Programa de Transição da IV Internacional

Leon Trotsky


Os países atrasados e o programa de reivindicações transitórias


Os países coloniais e semicoloniais são, por sua própria natureza (essência), países atrasados. Mas esses países atrasados vivem em condições de domínio mundial do imperialismo. É por isso que seu desenvolvimento tem um caráter combinado: reúne em si as formas econômicas mais primitivas e a última palavra da técnica e da civilização capitalista. É isso que determina a política do proletariado dos países atrasados: ele é obrigado a combinar a luta pelas tarefas mais elementares da independência nacional e da democracia burguesa com a luta socialista contra o imperialismo mundial. Nessa luta, as palavras de ordem democráticas, as reivindicações transitórias e as tarefas da revolução socialista não estão separadas em épocas históricas distintas, mas decorrem umas das outras. Mal havia iniciado a construção de sindicatos, o proletariado chinês foi obrigado a pensar nos conselhos. É nesse sentido que o presente programa é plenamente aplicável aos países coloniais e semicoloniais; pelo menos àqueles onde o proletariado já é capaz de possuir uma política independente.

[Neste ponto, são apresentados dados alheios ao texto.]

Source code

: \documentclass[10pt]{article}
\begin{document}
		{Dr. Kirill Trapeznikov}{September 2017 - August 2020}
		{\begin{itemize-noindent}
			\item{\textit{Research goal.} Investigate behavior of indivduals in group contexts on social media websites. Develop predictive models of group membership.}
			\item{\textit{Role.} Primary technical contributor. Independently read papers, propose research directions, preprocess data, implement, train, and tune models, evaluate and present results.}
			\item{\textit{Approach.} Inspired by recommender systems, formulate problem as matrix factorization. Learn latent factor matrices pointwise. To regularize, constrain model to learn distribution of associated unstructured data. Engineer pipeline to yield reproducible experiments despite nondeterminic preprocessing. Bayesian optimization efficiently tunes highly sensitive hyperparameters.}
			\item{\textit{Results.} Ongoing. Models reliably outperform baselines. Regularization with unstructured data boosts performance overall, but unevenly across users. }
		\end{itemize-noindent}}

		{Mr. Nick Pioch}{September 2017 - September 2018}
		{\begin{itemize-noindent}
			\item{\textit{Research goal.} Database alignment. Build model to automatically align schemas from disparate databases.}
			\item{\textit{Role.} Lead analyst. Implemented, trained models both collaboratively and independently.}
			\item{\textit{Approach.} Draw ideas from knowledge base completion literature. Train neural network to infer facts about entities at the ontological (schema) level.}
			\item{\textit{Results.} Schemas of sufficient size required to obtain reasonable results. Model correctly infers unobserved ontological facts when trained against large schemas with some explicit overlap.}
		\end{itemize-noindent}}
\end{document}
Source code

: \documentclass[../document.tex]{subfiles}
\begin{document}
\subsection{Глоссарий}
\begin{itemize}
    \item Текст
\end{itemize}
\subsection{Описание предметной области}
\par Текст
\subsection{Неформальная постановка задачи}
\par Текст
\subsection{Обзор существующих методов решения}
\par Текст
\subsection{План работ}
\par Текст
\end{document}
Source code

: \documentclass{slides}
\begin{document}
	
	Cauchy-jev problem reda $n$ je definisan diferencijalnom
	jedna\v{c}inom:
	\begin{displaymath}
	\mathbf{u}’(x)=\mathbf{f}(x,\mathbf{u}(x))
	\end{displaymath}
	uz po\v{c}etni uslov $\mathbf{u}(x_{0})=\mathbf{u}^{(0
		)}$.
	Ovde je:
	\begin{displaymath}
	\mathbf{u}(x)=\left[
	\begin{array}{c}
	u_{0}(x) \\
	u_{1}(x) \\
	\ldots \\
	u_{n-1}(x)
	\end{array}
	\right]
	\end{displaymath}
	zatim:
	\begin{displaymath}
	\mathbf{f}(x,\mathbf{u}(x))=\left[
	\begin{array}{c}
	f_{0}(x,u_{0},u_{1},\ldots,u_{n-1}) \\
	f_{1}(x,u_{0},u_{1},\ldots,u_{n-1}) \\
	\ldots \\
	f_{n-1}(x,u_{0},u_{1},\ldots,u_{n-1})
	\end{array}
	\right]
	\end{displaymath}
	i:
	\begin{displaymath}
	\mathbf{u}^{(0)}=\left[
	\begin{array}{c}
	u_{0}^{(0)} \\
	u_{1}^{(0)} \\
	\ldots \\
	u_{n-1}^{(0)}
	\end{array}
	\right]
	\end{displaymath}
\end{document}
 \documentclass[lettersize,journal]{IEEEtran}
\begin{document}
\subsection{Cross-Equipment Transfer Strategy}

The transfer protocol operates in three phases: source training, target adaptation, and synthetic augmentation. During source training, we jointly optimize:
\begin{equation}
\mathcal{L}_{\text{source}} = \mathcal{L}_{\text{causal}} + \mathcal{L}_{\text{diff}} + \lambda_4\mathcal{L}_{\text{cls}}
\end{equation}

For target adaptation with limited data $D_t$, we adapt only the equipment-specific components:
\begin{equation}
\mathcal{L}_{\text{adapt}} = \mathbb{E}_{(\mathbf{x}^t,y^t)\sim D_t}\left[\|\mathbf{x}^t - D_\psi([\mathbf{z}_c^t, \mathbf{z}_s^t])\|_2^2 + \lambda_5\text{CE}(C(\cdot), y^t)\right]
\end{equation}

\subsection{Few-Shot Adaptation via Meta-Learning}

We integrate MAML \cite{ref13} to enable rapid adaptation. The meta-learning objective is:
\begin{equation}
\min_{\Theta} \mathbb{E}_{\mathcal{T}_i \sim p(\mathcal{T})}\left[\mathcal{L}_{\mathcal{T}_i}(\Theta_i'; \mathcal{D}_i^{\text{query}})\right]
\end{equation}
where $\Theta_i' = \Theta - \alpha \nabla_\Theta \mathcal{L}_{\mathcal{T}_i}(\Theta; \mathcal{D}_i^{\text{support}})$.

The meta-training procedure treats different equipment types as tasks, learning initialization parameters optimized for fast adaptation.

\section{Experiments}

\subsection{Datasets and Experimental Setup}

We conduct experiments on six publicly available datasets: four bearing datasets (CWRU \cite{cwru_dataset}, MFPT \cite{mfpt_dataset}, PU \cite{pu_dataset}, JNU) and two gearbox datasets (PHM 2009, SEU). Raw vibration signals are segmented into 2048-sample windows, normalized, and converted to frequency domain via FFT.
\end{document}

Os problemas centrais desses países coloniais e semicoloniais são: a revolução agrária, isto é, a liquidação da herança feudal, e a independência nacional, isto é, a derrubada do jugo imperialista. Essas duas tarefas estão estreitamente ligadas uma a outra.

Não se deve rejeitar pura e simplesmente o programa democrático: é necessário que as próprias massas ultrapassem esse programa na luta. A palavra de ordem de assembleia nacional (ou constituinte) conserva toda sua força em países como a China ou a Índia. É necessário ligar, indissoluvelmente, essa palavra de ordem às tarefas de emancipação nacional e da reforma agrária. É necessário, antes de mais nada, armar os operários com esse programa democrático. Somente eles poderão levantar e unir os camponeses. Baseados no programa democrático e revolucionário, é necessário opor os operários à burguesia “nacional”.

Em certa etapa da mobilização das massas sob as palavras de ordem da democracia revolucionária, os conselhos podem e devem aparecer. Seu papel histórico em cada período determinado, em particular suas relações com a assembleia nacional, é definido pelo nível político do proletariado, pela união entre eles e a classe camponesa e pelo caráter da política do partido proletário. Cedo ou tarde os conselhos devem derrubar a democracia burguesa. Somente eles são capazes de levar a revolução democrática até o fim e, assim, abrir a era da revolução socialista.

O peso relativo das diversas reivindicações democráticas na luta do proletariado, suas mútuas relações e sua ordem de sucessão estão determinados pelas particularidades e pelas condições próprias de cada país atrasado, em particular pelo grau de seu atraso. Entretanto, a direção geral do desenvolvimento revolucionário pode ser determinada pela fórmula da revolução permanente no sentido que lhe foi definitivamente dado pelas três revoluções na Rússia (1905; fevereiro de 1917; outubro de 1917).

A Internacional “Comunista” ofereceu aos países atrasados o exemplo clássico da maneira pela qual se pode arruinar uma revolução promissora e cheia de forças. No momento do impetuoso ascenso do movimento de massas na China, em 1925-1927, a Internacional Comunista não lançou a palavra de ordem de assembleia nacional e, ao mesmo tempo, proibiu a formação de conselhos. O partido burguês Kuomintang deveria, segundo o plano de Stalin, “tomar o lugar” da assembleia nacional e dos sovietes ao mesmo tempo. Após o esmagamento das massas pelo Kuomintang, a Internacional Comunista organizou, em Cantão, uma caricatura de conselho. Após o fracasso inevitável da insurreição de Cantão, a IC encaminhou-se para a guerra de guerrilhas e para os conselhos camponeses diante de uma completa passividade do proletariado industrial. Chegando desse modo a um impasse, a IC aproveitou a ocasião da guerra sino-japonesa para liquidar, com uma canetada, a “China soviética”, subordinando não apenas o Exército Vermelho camponês, mas também o partido supostamente “comunista”, ao próprio Kuomintang, isto é, à burguesia.

Após ter traído a revolução proletária internacional em nome da amizade com os escravistas “democráticos”, a IC não podia deixar de trair igualmente a luta emancipadora dos povos coloniais com um cinismo, aliás, ainda maior do que já havia feito antes dela a II Internacional. Uma das tarefas da política das frentes populares e da “defesa nacional” é transformar centenas de milhões de homens da população colonial em carne de canhão para o imperialismo “democrático”. A bandeira da luta emancipadora dos povos coloniais e semicoloniais, isto é, de mais da metade da humanidade, passou definitivamente para as mãos da IV Internacional.